41. The method of claim 40 in which the affixing is done using straps.

42. The method of claim 39 and further comprising affixing the apparatus to the body part using a counter-plate hingedly affixed to the single-enclosure, thereby enveloping the body part in a clamshell form.

43. The method of claim 39 in which the apparatus is affixed to the body part single-handedly.

44. The method of claim 39 in which after the inserting a needle gripper withdraws the needle from the selected vein, thereby leaving the catheter tube inserted in the selected vein.

45. The method of claim 44 and further comprising detecting presence of blood in the catheter tube, and: removing the puncture needle from the body part if blood has been detected after the inserting; and removing the catheter unit from the body part if blood has not been detected after the inserting.

46. The method of claim 39 and further comprising automatically loading the catheter unit from a catheter unit cartridge which stores a plurality of catheter units.

47. The method of claim 46 and further comprising: receiving a cannulation type indication from a user; selecting a catheter type based, at least partly, on the cannulation type indication; and inserting a catheter unit of the selected catheter type into the selected vein.

48. The apparatus of claim 1 and further comprising a printing module for printing onto the body part.

49. The apparatus of claim 1 and further comprising a pen for printing onto the body part.

50. The apparatus of claim 48 in which the printing module is configured to print using one or more materials of the group consisting of: colored dye; colored ink; permanent ink; and fluorescent ink.

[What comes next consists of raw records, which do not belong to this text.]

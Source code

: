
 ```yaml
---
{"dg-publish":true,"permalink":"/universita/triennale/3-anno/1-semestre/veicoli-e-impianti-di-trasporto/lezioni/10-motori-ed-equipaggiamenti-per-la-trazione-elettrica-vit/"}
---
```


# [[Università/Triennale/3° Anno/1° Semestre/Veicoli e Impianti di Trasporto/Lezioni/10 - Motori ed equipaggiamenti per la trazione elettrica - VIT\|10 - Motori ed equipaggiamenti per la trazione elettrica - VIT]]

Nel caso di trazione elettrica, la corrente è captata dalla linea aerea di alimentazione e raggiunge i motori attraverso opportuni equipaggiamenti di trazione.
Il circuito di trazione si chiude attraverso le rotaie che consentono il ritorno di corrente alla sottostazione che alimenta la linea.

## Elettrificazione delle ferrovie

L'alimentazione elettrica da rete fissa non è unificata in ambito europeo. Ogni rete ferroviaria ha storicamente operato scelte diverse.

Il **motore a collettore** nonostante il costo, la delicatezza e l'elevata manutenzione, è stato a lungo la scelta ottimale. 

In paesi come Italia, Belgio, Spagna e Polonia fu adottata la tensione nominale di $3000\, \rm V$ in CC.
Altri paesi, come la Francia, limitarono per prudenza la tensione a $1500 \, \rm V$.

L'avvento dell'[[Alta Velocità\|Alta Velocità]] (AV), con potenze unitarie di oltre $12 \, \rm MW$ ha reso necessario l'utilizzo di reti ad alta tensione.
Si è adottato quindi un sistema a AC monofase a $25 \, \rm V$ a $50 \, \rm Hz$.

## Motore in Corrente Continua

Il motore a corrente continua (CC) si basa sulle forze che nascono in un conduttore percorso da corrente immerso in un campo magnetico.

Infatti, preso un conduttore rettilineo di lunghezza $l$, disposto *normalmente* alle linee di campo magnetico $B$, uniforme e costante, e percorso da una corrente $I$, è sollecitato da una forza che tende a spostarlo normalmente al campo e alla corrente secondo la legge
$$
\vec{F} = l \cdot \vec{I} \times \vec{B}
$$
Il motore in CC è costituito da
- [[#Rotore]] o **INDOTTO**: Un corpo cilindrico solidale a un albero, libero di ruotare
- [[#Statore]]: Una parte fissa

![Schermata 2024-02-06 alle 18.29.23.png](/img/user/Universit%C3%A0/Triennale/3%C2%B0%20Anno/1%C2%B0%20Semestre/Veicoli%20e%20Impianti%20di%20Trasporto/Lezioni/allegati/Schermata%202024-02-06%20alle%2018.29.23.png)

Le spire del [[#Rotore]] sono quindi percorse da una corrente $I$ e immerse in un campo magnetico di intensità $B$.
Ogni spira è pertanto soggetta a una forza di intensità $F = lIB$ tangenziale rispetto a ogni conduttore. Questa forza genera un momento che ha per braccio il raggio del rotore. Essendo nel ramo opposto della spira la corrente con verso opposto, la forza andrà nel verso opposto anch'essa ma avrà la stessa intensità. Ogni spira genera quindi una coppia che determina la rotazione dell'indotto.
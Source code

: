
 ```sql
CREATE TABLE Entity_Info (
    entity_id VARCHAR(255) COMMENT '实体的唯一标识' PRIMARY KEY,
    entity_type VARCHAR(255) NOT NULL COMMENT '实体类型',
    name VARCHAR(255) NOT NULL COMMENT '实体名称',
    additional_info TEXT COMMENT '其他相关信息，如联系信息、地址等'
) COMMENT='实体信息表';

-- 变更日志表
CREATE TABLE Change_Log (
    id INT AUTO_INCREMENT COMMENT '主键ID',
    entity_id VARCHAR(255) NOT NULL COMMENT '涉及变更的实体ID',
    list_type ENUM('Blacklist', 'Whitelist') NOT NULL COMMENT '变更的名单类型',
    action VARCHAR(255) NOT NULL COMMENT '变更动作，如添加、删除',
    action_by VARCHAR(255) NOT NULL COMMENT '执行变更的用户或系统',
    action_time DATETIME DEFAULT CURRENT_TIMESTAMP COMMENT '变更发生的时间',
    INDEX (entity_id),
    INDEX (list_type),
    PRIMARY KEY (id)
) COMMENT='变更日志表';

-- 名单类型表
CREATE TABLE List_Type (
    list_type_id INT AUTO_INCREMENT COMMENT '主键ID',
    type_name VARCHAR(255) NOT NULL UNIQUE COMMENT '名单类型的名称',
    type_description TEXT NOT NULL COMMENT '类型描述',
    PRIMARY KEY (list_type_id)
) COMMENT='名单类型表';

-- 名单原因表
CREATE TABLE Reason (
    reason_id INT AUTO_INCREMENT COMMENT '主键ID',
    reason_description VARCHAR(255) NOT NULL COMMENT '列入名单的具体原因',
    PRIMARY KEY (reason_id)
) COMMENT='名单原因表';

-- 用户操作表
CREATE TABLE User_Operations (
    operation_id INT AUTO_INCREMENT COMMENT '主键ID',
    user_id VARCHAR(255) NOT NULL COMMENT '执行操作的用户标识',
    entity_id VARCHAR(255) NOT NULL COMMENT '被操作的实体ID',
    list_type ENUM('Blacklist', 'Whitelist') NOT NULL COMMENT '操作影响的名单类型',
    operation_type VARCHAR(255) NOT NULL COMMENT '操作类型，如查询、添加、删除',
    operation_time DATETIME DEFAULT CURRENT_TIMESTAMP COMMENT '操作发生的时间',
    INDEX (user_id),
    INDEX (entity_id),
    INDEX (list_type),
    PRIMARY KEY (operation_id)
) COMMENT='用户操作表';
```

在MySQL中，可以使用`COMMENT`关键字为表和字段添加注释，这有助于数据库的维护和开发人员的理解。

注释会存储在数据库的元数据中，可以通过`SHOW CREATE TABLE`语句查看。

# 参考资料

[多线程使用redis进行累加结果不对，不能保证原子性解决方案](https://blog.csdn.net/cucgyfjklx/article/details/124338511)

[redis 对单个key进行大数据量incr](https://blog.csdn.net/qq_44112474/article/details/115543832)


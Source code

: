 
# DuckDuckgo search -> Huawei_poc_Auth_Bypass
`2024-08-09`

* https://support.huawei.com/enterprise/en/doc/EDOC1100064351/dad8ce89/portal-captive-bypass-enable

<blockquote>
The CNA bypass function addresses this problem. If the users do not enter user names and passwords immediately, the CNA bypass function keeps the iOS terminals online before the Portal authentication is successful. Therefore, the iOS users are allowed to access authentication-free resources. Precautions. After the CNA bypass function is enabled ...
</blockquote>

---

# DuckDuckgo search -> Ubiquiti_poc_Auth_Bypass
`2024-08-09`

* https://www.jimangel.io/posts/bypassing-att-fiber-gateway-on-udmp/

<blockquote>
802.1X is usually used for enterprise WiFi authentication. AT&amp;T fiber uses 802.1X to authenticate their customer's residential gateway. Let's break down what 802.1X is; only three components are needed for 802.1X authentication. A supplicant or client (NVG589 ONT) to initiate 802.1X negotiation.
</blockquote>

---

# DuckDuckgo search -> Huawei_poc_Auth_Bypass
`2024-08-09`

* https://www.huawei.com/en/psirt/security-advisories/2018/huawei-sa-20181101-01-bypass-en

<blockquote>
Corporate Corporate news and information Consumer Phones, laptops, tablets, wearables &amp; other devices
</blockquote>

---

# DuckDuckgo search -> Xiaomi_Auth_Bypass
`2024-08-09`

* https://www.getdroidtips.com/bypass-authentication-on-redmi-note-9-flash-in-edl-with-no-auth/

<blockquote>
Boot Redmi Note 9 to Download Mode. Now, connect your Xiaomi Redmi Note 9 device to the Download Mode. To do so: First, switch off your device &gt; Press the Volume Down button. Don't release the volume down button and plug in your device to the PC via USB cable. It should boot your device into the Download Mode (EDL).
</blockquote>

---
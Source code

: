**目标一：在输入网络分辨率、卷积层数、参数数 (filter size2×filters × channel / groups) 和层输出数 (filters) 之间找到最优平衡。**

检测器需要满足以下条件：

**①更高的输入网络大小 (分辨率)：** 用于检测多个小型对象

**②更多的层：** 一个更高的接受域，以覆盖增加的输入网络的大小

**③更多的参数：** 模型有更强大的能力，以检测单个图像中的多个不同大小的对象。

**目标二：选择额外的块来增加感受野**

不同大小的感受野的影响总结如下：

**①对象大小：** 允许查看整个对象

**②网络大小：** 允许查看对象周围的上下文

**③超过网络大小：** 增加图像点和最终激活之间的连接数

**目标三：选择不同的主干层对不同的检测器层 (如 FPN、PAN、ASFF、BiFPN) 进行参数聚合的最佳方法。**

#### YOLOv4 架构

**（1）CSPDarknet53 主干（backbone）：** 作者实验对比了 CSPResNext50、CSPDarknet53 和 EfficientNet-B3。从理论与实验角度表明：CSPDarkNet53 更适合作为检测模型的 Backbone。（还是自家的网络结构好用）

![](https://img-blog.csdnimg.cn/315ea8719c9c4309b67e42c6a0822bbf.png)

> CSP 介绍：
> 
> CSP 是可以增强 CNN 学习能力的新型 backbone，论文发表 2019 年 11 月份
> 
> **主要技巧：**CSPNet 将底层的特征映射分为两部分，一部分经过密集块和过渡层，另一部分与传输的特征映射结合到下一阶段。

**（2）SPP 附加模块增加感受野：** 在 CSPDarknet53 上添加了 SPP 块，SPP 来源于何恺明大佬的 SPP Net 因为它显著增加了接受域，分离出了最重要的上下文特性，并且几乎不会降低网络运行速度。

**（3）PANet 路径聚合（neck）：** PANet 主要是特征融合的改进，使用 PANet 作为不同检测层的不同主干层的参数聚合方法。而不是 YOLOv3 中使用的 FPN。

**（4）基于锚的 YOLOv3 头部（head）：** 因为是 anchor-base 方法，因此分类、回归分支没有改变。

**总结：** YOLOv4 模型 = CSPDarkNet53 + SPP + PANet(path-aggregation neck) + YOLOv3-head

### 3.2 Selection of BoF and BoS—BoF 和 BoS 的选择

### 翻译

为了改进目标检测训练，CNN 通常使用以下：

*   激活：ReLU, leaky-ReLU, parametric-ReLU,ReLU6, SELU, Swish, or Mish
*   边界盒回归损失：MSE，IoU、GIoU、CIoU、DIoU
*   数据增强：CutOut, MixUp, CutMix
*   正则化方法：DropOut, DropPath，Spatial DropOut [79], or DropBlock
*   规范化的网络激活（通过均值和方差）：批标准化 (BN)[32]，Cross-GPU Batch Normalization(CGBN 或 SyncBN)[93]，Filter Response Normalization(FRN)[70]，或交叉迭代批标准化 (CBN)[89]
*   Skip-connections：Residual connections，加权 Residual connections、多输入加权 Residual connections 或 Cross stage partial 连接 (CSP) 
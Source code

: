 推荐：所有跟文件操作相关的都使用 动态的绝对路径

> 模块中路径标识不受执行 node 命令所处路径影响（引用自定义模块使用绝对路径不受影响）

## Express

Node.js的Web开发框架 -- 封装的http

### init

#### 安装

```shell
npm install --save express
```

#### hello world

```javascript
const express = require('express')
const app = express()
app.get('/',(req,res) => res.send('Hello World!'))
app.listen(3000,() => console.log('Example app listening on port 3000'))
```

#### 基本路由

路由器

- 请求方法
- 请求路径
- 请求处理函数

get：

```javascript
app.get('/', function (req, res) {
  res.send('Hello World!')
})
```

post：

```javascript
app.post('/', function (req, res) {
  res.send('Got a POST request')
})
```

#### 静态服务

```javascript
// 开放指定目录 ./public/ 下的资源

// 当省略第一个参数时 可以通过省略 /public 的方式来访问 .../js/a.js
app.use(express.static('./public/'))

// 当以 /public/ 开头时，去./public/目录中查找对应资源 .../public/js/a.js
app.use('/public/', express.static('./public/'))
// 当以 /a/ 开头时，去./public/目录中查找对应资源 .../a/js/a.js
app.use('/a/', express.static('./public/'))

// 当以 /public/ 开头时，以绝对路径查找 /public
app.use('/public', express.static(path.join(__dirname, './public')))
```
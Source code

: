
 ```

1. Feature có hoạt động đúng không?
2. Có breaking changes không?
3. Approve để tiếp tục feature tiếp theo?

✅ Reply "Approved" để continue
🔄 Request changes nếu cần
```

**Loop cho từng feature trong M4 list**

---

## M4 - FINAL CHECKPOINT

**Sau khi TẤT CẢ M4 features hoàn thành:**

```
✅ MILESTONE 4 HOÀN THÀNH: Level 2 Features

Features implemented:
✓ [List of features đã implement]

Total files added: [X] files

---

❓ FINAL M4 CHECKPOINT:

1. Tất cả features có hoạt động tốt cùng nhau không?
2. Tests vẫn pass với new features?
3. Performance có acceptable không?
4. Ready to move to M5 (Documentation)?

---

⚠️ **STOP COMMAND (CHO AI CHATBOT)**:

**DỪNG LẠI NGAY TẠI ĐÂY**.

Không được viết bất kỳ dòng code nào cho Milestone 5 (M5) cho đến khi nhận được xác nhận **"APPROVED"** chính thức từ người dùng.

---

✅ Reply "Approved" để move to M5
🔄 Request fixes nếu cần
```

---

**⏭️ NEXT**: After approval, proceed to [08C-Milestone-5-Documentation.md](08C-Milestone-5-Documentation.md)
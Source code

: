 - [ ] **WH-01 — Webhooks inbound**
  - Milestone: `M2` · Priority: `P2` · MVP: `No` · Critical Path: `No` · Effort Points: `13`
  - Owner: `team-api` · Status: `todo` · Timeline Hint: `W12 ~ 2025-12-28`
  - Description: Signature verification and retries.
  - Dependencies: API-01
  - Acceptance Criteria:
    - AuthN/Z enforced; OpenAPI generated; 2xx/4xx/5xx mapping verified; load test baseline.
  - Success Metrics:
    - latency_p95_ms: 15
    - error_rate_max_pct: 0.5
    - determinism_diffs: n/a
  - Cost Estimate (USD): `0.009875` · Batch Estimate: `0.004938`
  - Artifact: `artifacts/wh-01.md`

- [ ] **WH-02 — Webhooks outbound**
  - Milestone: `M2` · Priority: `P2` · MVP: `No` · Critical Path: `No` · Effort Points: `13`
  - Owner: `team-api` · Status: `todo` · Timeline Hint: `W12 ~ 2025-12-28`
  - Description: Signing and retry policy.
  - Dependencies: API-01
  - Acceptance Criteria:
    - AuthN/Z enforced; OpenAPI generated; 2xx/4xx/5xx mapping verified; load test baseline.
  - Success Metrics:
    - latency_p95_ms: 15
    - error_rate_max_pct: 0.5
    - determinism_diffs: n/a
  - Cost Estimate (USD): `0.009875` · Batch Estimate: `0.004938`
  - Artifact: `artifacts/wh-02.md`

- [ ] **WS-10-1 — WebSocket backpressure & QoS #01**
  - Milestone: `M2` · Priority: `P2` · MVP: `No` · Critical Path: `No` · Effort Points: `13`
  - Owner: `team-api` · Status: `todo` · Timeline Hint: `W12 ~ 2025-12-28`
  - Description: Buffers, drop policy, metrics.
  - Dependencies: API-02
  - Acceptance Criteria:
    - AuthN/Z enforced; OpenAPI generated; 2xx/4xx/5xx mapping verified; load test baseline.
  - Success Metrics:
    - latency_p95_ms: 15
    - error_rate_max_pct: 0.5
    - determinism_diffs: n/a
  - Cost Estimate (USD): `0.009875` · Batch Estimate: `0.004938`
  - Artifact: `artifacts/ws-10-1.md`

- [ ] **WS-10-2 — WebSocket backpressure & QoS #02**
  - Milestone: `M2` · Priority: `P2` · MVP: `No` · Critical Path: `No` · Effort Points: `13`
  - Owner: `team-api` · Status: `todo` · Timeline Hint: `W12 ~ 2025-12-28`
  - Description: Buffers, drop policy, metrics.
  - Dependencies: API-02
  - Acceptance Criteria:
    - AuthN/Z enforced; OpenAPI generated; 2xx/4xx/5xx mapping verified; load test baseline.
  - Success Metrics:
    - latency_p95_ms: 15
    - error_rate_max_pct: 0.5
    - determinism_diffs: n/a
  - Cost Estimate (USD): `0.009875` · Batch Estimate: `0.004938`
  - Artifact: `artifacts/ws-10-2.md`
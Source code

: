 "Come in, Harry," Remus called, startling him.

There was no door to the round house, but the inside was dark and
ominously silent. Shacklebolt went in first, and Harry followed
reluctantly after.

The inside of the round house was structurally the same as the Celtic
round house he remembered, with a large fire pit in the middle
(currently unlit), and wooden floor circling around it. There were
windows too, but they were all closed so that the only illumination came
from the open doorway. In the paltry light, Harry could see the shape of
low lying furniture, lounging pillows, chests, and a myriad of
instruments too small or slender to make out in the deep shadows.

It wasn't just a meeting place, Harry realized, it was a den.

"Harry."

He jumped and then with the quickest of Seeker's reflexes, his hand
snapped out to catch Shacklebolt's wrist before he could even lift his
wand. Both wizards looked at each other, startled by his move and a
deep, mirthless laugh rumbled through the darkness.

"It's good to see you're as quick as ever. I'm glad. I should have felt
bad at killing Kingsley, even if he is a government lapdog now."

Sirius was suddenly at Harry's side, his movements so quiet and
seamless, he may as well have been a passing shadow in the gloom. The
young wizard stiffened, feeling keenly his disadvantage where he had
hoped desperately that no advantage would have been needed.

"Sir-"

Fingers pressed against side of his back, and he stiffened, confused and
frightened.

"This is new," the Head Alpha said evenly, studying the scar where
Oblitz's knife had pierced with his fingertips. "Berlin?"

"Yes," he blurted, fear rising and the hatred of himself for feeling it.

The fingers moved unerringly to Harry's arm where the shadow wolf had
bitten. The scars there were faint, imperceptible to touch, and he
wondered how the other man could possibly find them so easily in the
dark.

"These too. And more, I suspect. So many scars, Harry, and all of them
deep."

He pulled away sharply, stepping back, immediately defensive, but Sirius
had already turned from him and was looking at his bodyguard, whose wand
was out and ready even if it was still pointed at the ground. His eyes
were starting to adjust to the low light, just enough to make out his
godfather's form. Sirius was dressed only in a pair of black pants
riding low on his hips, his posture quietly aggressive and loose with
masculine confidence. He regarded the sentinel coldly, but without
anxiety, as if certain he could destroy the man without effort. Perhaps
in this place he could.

51. The apparatus of claim 8 and further comprising a printing module configured to print the puncture point and the direction for performing cannulation onto the body part.

52. The apparatus of claim 51 in which: the processing unit is configured to select more than one vein, plan more than one puncture point, and plan a direction for performing cannulation corresponding to each selection point; and the printing module is configured to print more than one puncture point and a direction for performing cannulation corresponding to each selection point.

53. The apparatus of claim 48 in which the printing module is configured to print a map of at least one type of blood vessel onto the body part.

54. The apparatus of claim 48 in which the printing module is configured to print a map of more than one type of blood vessel onto the body part, and to print different types of blood vessel using different symbols.

55. The apparatus of claim 53 in which the printing module is configured to print the map using different inks corresponding to different types of blood vessel.

56. A vein location and printing method comprising: illuminating a body part; receiving light coming from the body part; processing the received light thereby locating blood vessels in the body part; identifying a type of a blood vessel; and printing onto the body part.

57. The method of claim 56 and further comprising: selecting a type of blood vessel which is a vein; planning a puncture point and direction for performing cannulation of the vein; and printing the puncture point and the direction for performing cannulation onto the body part.

58. The method of claim 56 and further comprising printing a map of at least one type of blood vessel onto the body part.

59. The apparatus of claim 1 and further comprising a display configured to display graphical information about the blood vessels in the body part.

60. The apparatus of claim 59 in which the graphical information comprises a map of the blood vessels in the body part.

61. The apparatus of claim 59 where the graphical information comprises a map of the blood vessels in the body part and a selected puncture point and cannulation direction.

62. A vein location and display method using a single-enclosure mobile apparatus comprising: illuminating a body part; receiving light coming from the body part; processing the received light thereby locating blood vessels in the body part; and displaying graphical information about the blood vessels located in the body part.